L'essence de ce mécanisme est que le teneur de marché agit comme un intermédiaire entre le bitcoin au comptant et les actions d'ETF négociées sur les bourses. Lorsque les investisseurs achètent activement des actions d'ETF, leur prix peut augmenter au-delà de la valeur réelle du bitcoin sous-jacent de l'ETF. Pour corriger cela, un participant autorisé (comme Jane Street) peut émettre de nouvelles actions d'ETF, ce qui augmente l'offre et ramène le prix à la normale.

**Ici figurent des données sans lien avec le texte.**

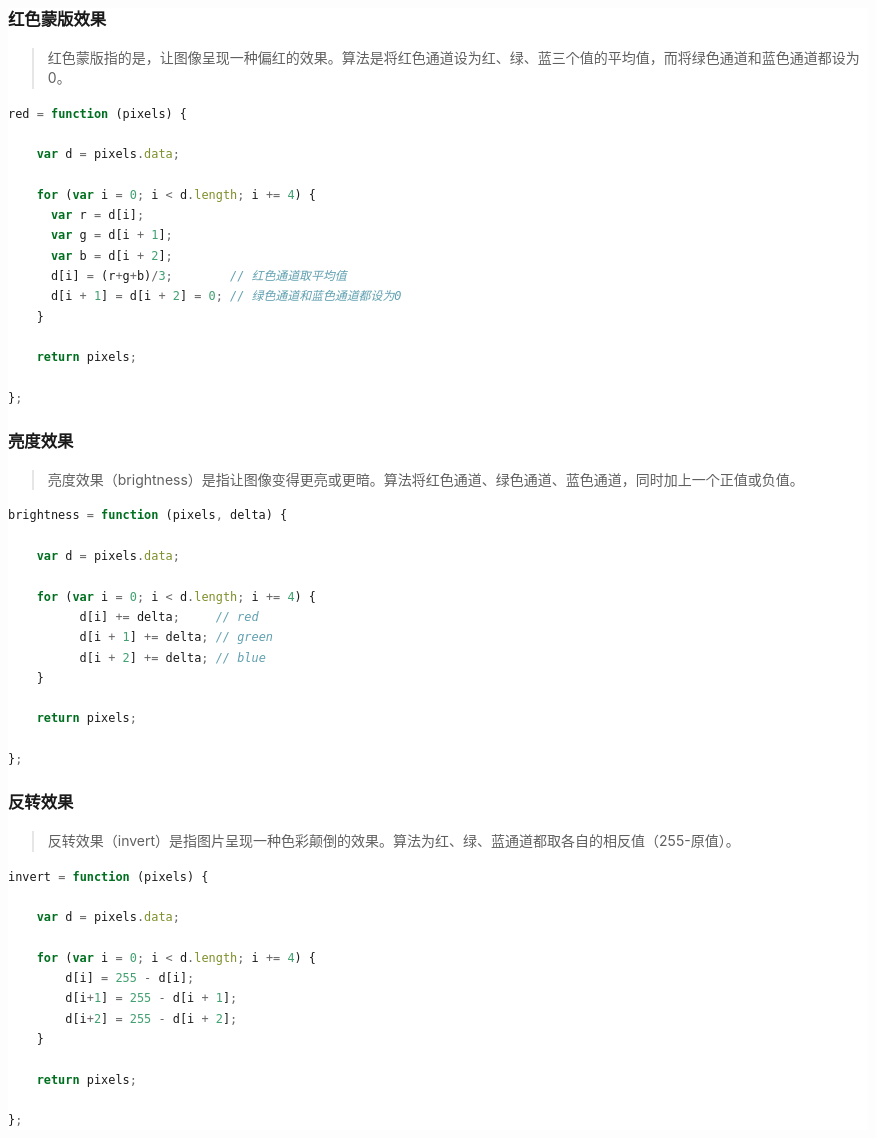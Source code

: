 ### 红色蒙版效果

> 红色蒙版指的是，让图像呈现一种偏红的效果。算法是将红色通道设为红、绿、蓝三个值的平均值，而将绿色通道和蓝色通道都设为0。

```js
red = function (pixels) {
	
    var d = pixels.data;

    for (var i = 0; i < d.length; i += 4) {
      var r = d[i];
      var g = d[i + 1];
      var b = d[i + 2];
      d[i] = (r+g+b)/3;        // 红色通道取平均值
      d[i + 1] = d[i + 2] = 0; // 绿色通道和蓝色通道都设为0
    }

    return pixels;

};
```

### 亮度效果

> 亮度效果（brightness）是指让图像变得更亮或更暗。算法将红色通道、绿色通道、蓝色通道，同时加上一个正值或负值。

```js
brightness = function (pixels, delta) {

    var d = pixels.data;

    for (var i = 0; i < d.length; i += 4) {
          d[i] += delta;     // red
          d[i + 1] += delta; // green
          d[i + 2] += delta; // blue   
    }

	return pixels;

};
```

### 反转效果

> 反转效果（invert）是指图片呈现一种色彩颠倒的效果。算法为红、绿、蓝通道都取各自的相反值（255-原值）。

```js
invert = function (pixels) {

	var d = pixels.data;

	for (var i = 0; i < d.length; i += 4) {
		d[i] = 255 - d[i];
		d[i+1] = 255 - d[i + 1];
		d[i+2] = 255 - d[i + 2];
	}

	return pixels;

};
```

Mais pour émettre de nouvelles actions, l'entreprise doit transférer de véritables bitcoins au fonds.

Et voici une nuance importante : Jane Street n'est pas obligée d'acheter de toute urgence des bitcoins au prix du marché pour émettre des actions d'ETF. Elle peut organiser des achats directement par le biais de transactions de gré à gré (OTC), sans créer de bruit et d'excitation inutiles dans les carnets de commandes. De plus, ces participants ont des exemptions des régulateurs, où ils n'ont pas besoin d'emprunter des actions d'ETF pour ouvrir des positions courtes (paris sur les baisses de prix). Cela simplifie l'équilibrage des prix, mais aux yeux des traders ordinaires, de tels mouvements semblent parfois suspects, bien qu'en réalité, ce soit simplement le mécanisme en action.

Les partisans de la théorie de la manipulation, tels que le directeur technique d'Untrading, Yale RaySoley, soutiennent que ces mécanismes juridiques créent une "zone grise". Un participant autorisé peut d'abord ouvrir des positions courtes sur les ETF (mettant la pression sur le prix) et ensuite acheter calmement, sans se précipiter, des bitcoins sur le marché de gré à gré pour clôturer la position.

Même après une analyse minutieuse, la théorie du complot manque de base factuelle suffisante. L'économiste crypto Alex Krüger a mené des recherches et a conclu qu'il n'y avait pas de "dump" systématique à 10 heures.

Les données sur l'IBIT ETF de BlackRock montrent qu'à partir de janvier, entre 10h00 et 10h15, le rendement de l'actif était effectivement négatif (-1 %), mais dans la fenêtre de demi-heure (10h00-10h30), il était déjà positif (+0,9 %). De plus, ces mouvements ont presque reflété la dynamique de l'indice NASDAQ. En d'autres termes, la chute du Bitcoin faisait partie d'un reflux général de capital des actifs risqués, selon l'expert, et non le résultat des actions d'une entreprise particulière.